I would like to take this opportunity to congratulate the Cartoneros de la Ciudad de México organization for its staging of the 7th Festival de Cartonería during Holy Week in the Santa Maria la Ribera neighborhood of Mexico City. The event not only shows how far the annual event has come, but also how far the craft has come in its recent development. It also shows political changes happening in Mexico.
It started as the Feria de Cartoneria by collector Juan Jimenez Izquierdo in 2012 with modest ambitions. Having worked with the Secretariat of Culture, and being an avid toy collector, he was aware of the lack of networking among cartoneros, those who work in paper and paste to create festival paraphernalia and increasingly, other art as well. His goal was to get Mexico City artisans together and give them a chance to sell some of their work. The event got off to a rocky start. From the beginning, it was decided to have the event during Holy Week, as Holy Saturday historically was very important for cartoneros. For this holiday, they made effigies of Judas Iscariot in devil for to be burned (really exploded), and problems with authorities worried about safety caused the event to change location several times.

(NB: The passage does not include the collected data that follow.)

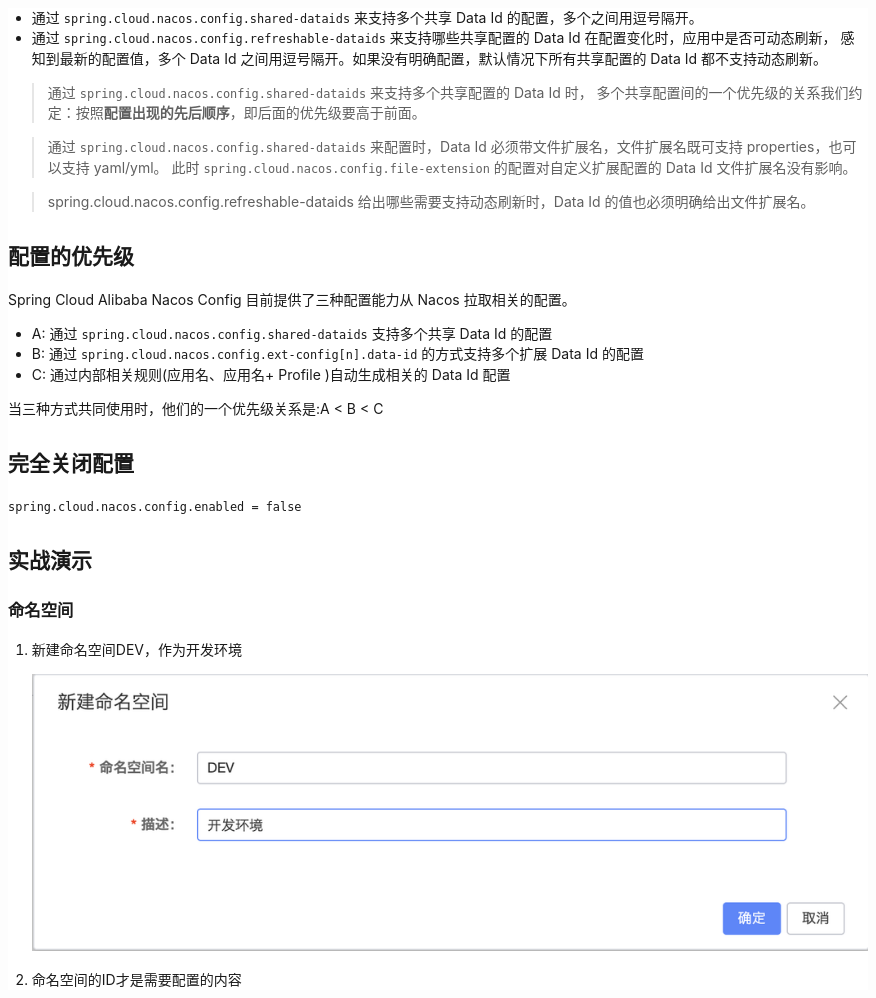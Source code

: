 - 通过 `spring.cloud.nacos.config.shared-dataids` 来支持多个共享 Data Id 的配置，多个之间用逗号隔开。
- 通过 `spring.cloud.nacos.config.refreshable-dataids` 来支持哪些共享配置的 Data Id 在配置变化时，应用中是否可动态刷新， 感知到最新的配置值，多个 Data Id 之间用逗号隔开。如果没有明确配置，默认情况下所有共享配置的 Data Id 都不支持动态刷新。

> 通过 `spring.cloud.nacos.config.shared-dataids` 来支持多个共享配置的 Data Id 时， 多个共享配置间的一个优先级的关系我们约定：按照**配置出现的先后顺序**，即后面的优先级要高于前面。

> 通过 `spring.cloud.nacos.config.shared-dataids` 来配置时，Data Id 必须带文件扩展名，文件扩展名既可支持 properties，也可以支持 yaml/yml。 此时 `spring.cloud.nacos.config.file-extension` 的配置对自定义扩展配置的 Data Id 文件扩展名没有影响。

> spring.cloud.nacos.config.refreshable-dataids 给出哪些需要支持动态刷新时，Data Id 的值也必须明确给出文件扩展名。

## 配置的优先级

Spring Cloud Alibaba Nacos Config 目前提供了三种配置能力从 Nacos 拉取相关的配置。

- A: 通过 `spring.cloud.nacos.config.shared-dataids` 支持多个共享 Data Id 的配置
- B: 通过 `spring.cloud.nacos.config.ext-config[n].data-id` 的方式支持多个扩展 Data Id 的配置
- C: 通过内部相关规则(应用名、应用名+ Profile )自动生成相关的 Data Id 配置

当三种方式共同使用时，他们的一个优先级关系是:A < B < C



## 完全关闭配置

```properties
spring.cloud.nacos.config.enabled = false
```

## 实战演示

### 命名空间

1. 新建命名空间DEV，作为开发环境

   ![image-20190815093045898](assets/image-20190815093045898.png)

2. 命名空间的ID才是需要配置的内容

However it should be noted that, the Judases could also be made to represent authority figures or others who might have caused ire among the populace, inviting restrictions and outright bans. The end of the PRI monopoly on political power has meant a comeback for Judases. There is still a lot of bureaucracy to get permits to burn Judases, but community organizations have stepped up to navigate it. The Festival is probably the second best-known Burning event aside from that of the Linares family. I went to the 3rd event after hearing about it, and learned the hard (on my ears) way what “burning” means in Mexico. (The video of that Judas is in the Wikipedia article on the Burning of Judas.)
Back then, the event was small and only two Judases were burned. Each year has had more and in 2016, they added a kind of parade/procession of Judas figures. This year, there were over 16 or 17 Judases competing for prizes, with one representing Attila the Hun winning first place. All eventually sacrificed except for the top three. Current Mexican president Andres Manuel Lopez Obrador made an appearance among the Judases, a welcome change from the days when the government made sure that no effigies of presidents were made.
But some of the old restrictions have not completely gone away. Licenses must be sought, making it impossible for ordinary families to burn Judases as in times past. Organizations that do manage to get the permits are required to perform a kind of “safety theatre,” cordoning off the area where the Judases are hung and exploded, with an “emergency exit” (although outside) and various warnings about the dangers of exploding Judases. This might just sound precautionary, but nothing of this sort is required of the paper mache bulls, which are loaded with many more fireworks and run through crowds as they are set off. But then, the bulls never represented anything but bulls.
While the Burning of Judas is by far the highlight of the annual Festival of Cartonería, the vending area has become an impressive display of the skills and inventiveness of Mexico’s cartoneria community. The vast majority of artisans are local, but increasingly those from other parts of the country have invited to participate, such as Rosita Lemus, from the distinguished family of the same name in Celaya, Guanajuato, and Alejandro La Blu, a talented artist from Aguascalientes. This year it seems that new versions of traditional products and completely new products and imagery have taken over, and the variety is breathtaking. Although cartonería pieces can be large and even monumentally-sized, smaller pieces dominate the Festival as it caters to those who need to carry their purchases home easily. Masks were an easy favorite this year, followed by various kinds of decorative figures, skeletons, animal figures, alebrijes and dolls. Imagery based off of popular movies (especially Groot) and medieval-style dragons and other fantasy figures are finding their way into the fold as well. Still, all vendors are producers and hopefully this will remain the case as this important festival continues to grow and evolve.
L to R Carlos “Torito” Arredondo, the same artistan as a “calaca”; and Alejandra La Blu, Leigh Thelmadatter and Torito
The Festival de Cartonería is one a growing number of reasons to be in Mexico City during the Holy Week holidays.